(Recorded data):
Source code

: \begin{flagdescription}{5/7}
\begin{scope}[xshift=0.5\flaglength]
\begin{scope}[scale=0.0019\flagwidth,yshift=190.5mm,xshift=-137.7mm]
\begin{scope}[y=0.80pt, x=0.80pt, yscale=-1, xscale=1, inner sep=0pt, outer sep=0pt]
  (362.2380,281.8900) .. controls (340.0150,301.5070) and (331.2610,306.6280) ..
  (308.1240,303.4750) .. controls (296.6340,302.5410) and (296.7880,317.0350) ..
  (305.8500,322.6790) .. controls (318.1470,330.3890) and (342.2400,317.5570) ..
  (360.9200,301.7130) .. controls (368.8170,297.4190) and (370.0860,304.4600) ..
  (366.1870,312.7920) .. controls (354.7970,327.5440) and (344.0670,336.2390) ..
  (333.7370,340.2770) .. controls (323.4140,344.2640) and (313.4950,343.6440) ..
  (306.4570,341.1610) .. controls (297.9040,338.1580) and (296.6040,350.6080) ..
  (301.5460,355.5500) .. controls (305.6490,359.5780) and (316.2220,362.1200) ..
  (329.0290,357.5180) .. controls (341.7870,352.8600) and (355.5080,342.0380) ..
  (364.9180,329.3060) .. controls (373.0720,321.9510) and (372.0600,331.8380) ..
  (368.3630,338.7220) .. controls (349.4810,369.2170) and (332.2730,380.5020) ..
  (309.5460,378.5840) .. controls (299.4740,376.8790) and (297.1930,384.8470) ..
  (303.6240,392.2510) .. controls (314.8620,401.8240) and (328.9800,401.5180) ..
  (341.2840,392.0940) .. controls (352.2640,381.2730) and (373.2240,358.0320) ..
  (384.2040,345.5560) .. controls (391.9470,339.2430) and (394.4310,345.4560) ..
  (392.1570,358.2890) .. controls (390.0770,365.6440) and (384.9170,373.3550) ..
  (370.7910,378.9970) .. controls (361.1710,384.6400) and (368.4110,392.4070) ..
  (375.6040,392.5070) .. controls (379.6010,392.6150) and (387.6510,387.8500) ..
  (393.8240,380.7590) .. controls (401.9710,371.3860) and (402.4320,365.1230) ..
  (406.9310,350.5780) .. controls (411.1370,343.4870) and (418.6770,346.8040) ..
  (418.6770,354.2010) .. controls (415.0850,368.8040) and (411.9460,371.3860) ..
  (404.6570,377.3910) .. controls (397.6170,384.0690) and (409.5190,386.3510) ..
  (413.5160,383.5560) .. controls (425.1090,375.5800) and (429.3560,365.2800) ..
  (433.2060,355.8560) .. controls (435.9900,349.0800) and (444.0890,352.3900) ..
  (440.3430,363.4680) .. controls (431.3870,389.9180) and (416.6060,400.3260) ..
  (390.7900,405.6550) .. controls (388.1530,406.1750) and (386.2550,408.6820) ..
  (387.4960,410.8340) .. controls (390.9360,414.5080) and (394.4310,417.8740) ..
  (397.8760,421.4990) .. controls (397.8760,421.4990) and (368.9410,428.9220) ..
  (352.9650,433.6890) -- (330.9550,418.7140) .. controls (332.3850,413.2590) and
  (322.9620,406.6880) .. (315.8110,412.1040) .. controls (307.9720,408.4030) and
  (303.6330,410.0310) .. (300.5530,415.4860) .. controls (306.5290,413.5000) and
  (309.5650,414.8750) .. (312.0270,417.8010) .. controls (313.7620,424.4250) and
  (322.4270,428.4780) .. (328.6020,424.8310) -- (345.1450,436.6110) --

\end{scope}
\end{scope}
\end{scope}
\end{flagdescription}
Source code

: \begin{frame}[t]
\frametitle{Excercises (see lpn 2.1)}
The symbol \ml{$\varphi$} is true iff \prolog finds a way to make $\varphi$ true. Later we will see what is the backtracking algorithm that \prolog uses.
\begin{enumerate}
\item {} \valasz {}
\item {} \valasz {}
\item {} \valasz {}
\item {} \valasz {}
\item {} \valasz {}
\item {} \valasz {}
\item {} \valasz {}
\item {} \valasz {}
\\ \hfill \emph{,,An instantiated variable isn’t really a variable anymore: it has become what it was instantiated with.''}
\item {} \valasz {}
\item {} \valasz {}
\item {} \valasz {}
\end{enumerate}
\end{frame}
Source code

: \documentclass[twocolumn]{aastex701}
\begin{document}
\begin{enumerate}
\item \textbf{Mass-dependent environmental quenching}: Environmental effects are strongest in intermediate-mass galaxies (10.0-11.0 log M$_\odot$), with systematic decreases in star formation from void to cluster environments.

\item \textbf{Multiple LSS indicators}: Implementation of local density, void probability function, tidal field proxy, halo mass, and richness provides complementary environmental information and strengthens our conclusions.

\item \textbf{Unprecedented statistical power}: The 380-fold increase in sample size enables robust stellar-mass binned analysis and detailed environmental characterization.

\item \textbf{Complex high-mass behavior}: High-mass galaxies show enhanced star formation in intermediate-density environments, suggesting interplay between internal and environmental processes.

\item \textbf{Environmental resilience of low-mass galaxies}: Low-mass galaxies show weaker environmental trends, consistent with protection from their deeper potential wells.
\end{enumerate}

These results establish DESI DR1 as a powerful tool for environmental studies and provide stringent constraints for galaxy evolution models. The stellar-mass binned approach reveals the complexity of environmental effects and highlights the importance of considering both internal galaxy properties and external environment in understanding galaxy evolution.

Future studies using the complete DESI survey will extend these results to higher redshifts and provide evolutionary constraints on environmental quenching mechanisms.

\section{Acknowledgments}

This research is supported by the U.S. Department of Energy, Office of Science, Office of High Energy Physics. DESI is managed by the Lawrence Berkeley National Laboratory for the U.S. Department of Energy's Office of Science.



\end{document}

(Exercise description): Within the material above, copy exactly the lines from the line that holds "(308.1240,303.4750) .. controls" up to and including the line that holds "(387.4960,410.8340) .. controls".

(Solution to the exercise):
  (308.1240,303.4750) .. controls (296.6340,302.5410) and (296.7880,317.0350) ..
  (305.8500,322.6790) .. controls (318.1470,330.3890) and (342.2400,317.5570) ..
  (360.9200,301.7130) .. controls (368.8170,297.4190) and (370.0860,304.4600) ..
  (366.1870,312.7920) .. controls (354.7970,327.5440) and (344.0670,336.2390) ..
  (333.7370,340.2770) .. controls (323.4140,344.2640) and (313.4950,343.6440) ..
  (306.4570,341.1610) .. controls (297.9040,338.1580) and (296.6040,350.6080) ..
  (301.5460,355.5500) .. controls (305.6490,359.5780) and (316.2220,362.1200) ..
  (329.0290,357.5180) .. controls (341.7870,352.8600) and (355.5080,342.0380) ..
  (364.9180,329.3060) .. controls (373.0720,321.9510) and (372.0600,331.8380) ..
  (368.3630,338.7220) .. controls (349.4810,369.2170) and (332.2730,380.5020) ..
  (309.5460,378.5840) .. controls (299.4740,376.8790) and (297.1930,384.8470) ..
  (303.6240,392.2510) .. controls (314.8620,401.8240) and (328.9800,401.5180) ..
  (341.2840,392.0940) .. controls (352.2640,381.2730) and (373.2240,358.0320) ..
  (384.2040,345.5560) .. controls (391.9470,339.2430) and (394.4310,345.4560) ..
  (392.1570,358.2890) .. controls (390.0770,365.6440) and (384.9170,373.3550) ..
  (370.7910,378.9970) .. controls (361.1710,384.6400) and (368.4110,392.4070) ..
  (375.6040,392.5070) .. controls (379.6010,392.6150) and (387.6510,387.8500) ..
  (393.8240,380.7590) .. controls (401.9710,371.3860) and (402.4320,365.1230) ..
  (406.9310,350.5780) .. controls (411.1370,343.4870) and (418.6770,346.8040) ..
  (418.6770,354.2010) .. controls (415.0850,368.8040) and (411.9460,371.3860) ..
  (404.6570,377.3910) .. controls (397.6170,384.0690) and (409.5190,386.3510) ..
  (413.5160,383.5560) .. controls (425.1090,375.5800) and (429.3560,365.2800) ..
  (433.2060,355.8560) .. controls (435.9900,349.0800) and (444.0890,352.3900) ..
  (440.3430,363.4680) .. controls (431.3870,389.9180) and (416.6060,400.3260) ..
  (390.7900,405.6550) .. controls (388.1530,406.1750) and (386.2550,408.6820) ..
  (387.4960,410.8340) .. controls (390.9360,414.5080) and (394.4310,417.8740) ..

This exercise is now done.